Я подкрался к ней. Заметив меня, она выпрямилась и отвесила мне короткий поклон, собираясь удалиться. Нас загораживали от остальных кусты, так что, когда она проходила мимо, я взял ее за руку. Девушка вздрогнула и повернула ко мне милое, безмятежное, как у монашки, личико, не выражающее ни страха, ни какой-либо другой эмоции. Нежно ухватив ее за пряди волос, растекающиеся по сторонам от хитроумно сделанного по центру пробора, я поцеловал ее в губы. Клеония не шелохнулась, и я, не отстраняя губ, запустил руку ей в вырез, давая знать о своих намерениях. Потом я отступил на шаг, наблюдая за реакцией. Она посмотрела на меня, прижав тонкие пальцы к губам, еще не остывшим от моего поцелуя, потом эдак томно, словно какая-нибудь герцогиня, повернула голову и произнесла слова, которые я меньше всего ожидал услышать:

– А как же Афродита?

Я едва из шкуры не выпрыгнул. В ответ на вырвавшееся у меня удивленное восклицание она улыбнулась и бросила на меня взгляд из-под полуприкрытых век.
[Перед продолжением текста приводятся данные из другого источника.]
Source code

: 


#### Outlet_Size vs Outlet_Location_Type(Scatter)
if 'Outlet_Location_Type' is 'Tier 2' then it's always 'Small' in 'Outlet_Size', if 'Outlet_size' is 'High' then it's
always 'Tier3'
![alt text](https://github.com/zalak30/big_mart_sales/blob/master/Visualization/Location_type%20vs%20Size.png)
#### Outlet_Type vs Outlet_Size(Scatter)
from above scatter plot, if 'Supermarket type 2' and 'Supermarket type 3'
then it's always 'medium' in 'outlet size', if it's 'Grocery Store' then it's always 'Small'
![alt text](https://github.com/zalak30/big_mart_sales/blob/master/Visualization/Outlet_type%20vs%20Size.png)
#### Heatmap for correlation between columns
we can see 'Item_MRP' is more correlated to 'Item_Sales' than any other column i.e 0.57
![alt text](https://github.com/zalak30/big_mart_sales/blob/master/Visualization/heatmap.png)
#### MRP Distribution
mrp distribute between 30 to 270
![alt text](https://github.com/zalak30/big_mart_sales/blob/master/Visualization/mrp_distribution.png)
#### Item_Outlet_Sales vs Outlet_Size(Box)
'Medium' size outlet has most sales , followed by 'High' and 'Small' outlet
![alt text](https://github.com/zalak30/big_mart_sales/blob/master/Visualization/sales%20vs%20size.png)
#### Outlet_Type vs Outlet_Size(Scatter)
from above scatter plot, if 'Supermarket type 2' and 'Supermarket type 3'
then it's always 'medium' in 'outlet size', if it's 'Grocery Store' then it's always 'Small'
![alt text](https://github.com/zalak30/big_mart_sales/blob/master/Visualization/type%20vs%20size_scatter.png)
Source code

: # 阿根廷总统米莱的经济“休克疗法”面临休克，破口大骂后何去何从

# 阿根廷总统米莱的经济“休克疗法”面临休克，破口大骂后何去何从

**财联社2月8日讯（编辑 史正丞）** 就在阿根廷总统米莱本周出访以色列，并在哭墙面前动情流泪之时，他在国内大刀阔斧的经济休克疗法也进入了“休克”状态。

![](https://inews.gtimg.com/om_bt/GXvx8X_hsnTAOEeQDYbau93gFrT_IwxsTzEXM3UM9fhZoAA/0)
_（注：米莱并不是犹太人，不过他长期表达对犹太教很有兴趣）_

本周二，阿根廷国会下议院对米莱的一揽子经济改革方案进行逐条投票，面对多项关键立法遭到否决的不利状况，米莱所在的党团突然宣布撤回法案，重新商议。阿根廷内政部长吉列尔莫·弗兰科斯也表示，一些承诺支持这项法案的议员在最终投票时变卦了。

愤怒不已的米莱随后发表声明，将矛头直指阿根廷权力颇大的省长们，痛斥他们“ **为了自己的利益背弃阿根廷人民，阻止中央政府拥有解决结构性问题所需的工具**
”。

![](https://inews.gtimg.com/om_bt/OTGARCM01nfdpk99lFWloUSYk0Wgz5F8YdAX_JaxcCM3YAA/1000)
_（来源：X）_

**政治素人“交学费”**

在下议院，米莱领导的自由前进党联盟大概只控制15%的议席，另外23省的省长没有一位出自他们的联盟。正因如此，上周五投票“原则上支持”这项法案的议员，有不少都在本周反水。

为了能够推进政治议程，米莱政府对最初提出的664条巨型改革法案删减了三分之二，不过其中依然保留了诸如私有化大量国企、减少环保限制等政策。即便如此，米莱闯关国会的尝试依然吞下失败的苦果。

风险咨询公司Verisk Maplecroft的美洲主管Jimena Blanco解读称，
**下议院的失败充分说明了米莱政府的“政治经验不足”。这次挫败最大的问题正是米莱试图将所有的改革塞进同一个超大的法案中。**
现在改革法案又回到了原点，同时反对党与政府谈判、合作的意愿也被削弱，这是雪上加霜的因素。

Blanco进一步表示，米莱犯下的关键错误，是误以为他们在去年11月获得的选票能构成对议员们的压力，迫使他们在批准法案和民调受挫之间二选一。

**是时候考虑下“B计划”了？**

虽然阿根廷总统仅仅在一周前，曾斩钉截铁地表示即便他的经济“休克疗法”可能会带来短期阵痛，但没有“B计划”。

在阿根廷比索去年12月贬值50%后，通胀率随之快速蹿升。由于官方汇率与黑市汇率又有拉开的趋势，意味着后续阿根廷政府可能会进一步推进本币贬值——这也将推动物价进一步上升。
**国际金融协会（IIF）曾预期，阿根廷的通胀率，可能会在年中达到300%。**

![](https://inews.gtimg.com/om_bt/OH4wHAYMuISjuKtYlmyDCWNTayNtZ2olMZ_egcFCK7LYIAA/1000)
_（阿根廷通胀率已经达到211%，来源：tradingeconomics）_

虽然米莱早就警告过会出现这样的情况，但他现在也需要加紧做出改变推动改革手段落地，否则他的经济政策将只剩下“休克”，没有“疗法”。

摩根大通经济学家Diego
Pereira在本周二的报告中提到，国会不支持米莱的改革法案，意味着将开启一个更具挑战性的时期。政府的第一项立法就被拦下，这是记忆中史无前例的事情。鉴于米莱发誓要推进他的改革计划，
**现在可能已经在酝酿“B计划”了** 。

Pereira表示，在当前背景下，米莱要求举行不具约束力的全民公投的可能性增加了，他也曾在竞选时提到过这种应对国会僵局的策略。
– Хозяин устал от нее? Она будет страшно огорчена. Ей…

– Афродите, – смутившись, говорю я, – лучше было бы заткнуть свою поганую черную пасть! Что она наплела, эта лживая шлюха?
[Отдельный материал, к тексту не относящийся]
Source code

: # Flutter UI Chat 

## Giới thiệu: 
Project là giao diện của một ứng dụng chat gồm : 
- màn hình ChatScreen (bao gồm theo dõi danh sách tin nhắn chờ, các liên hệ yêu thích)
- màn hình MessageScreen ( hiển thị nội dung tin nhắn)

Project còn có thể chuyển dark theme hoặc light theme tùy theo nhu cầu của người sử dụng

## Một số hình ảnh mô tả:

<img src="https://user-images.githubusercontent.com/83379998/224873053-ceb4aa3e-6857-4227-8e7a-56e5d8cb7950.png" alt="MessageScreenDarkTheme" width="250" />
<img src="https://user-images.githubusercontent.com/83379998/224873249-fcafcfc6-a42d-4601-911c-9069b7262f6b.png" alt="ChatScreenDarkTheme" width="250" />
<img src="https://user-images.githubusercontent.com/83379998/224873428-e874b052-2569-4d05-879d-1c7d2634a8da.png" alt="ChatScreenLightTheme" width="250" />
– Ну, что хозяин овладел ею и что это было здорово.

– Боже правый! Слушай-ка, а Мария со Стефанией тоже знают?

– Все знают, вот только верят ли? – Она пытливо посмотрела на меня, все так же улыбаясь. – Я бы сказала, например, что Афродита, ну… слишком черная и… массивная, чтобы понравиться хозяину. Но некоторым мужчинам такие нравятся. – Клеония пожала плечами. – Другим…
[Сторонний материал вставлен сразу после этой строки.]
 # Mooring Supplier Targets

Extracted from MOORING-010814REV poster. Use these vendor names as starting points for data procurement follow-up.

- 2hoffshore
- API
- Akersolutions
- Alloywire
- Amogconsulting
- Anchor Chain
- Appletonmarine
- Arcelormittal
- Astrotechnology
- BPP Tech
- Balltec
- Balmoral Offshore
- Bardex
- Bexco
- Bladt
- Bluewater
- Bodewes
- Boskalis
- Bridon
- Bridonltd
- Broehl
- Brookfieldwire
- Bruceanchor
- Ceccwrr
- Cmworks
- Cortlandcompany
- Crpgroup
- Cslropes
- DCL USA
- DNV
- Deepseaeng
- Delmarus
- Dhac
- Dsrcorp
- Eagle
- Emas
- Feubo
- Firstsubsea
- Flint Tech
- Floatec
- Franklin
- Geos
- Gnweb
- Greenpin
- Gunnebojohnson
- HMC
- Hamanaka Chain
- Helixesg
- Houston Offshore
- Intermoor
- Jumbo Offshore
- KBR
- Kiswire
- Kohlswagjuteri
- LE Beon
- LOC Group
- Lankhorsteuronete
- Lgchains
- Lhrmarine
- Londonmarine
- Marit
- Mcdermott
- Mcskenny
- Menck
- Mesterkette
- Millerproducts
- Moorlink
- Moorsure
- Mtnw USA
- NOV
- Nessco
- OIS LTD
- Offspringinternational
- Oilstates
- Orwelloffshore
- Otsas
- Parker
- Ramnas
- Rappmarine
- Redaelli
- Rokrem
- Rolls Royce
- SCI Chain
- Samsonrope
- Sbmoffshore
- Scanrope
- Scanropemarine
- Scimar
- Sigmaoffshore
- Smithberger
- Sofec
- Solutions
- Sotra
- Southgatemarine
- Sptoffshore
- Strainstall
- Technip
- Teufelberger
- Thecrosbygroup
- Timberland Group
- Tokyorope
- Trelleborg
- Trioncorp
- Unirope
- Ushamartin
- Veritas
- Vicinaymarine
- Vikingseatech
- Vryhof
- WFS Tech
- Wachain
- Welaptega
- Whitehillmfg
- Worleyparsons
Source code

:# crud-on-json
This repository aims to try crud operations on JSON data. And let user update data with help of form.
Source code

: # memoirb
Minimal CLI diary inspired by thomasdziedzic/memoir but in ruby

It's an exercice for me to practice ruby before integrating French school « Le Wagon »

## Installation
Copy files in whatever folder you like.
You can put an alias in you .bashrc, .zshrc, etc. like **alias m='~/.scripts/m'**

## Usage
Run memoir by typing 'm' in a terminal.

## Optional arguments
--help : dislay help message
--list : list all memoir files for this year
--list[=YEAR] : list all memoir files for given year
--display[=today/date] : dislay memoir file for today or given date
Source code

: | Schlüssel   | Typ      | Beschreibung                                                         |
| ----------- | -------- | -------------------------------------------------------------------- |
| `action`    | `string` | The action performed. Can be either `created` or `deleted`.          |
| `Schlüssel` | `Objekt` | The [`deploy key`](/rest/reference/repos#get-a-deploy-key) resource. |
Она не закончила фразу, выжидая.

Я был ошеломлен, но не забывал о главном.

– А как Стефания и Мария? Я полагал…

– Что они шпионят для хозяйки? – Она кивнула. – Так и есть. Маленькие трещотки! И будь это кто-нибудь другой, только не хозяин, они бы уже все ей выложили. Но они не готовы обидеть вас… ни одна из нас не готова. – Веки ее опустились, губы затрепетали. – Стефания очень ревнива – даже больше, чем остальные из нас… если такое возможно.

И она одарила меня взглядом, присущим только шлюхам. Святой Георг, я вздрогнул, как укушенный.

– Но мне нельзя оставаться здесь, – продолжила она, намереваясь обогнуть меня, но я снова ухватил ее за руку.

– Знаешь, Клеония, – говорю. – Ты, как вижу, хорошая девочка… Так что на вечернем привале ты потихонечку пройдешь вслед за мной до реки – только осторожно, помни – и мы… ну, немножечко потолкуем. А остальным скажи, что… что, если кто из них распустит язык, им же будет хуже, ясно?

Я подумывал пустить в ход угрозу, заготовленную на худой конец: если она-де не будет послушна, я скажу Сьюзи, что Клеония заигрывала со мной. Но счел это излишним.

– Да, хозяин Бичемп, – смиренно произнесла она и повернула голову. – А как же Афродита?

– К черту Афродиту! – рявкнул я и притянул ее ближе, вдохнув аромат.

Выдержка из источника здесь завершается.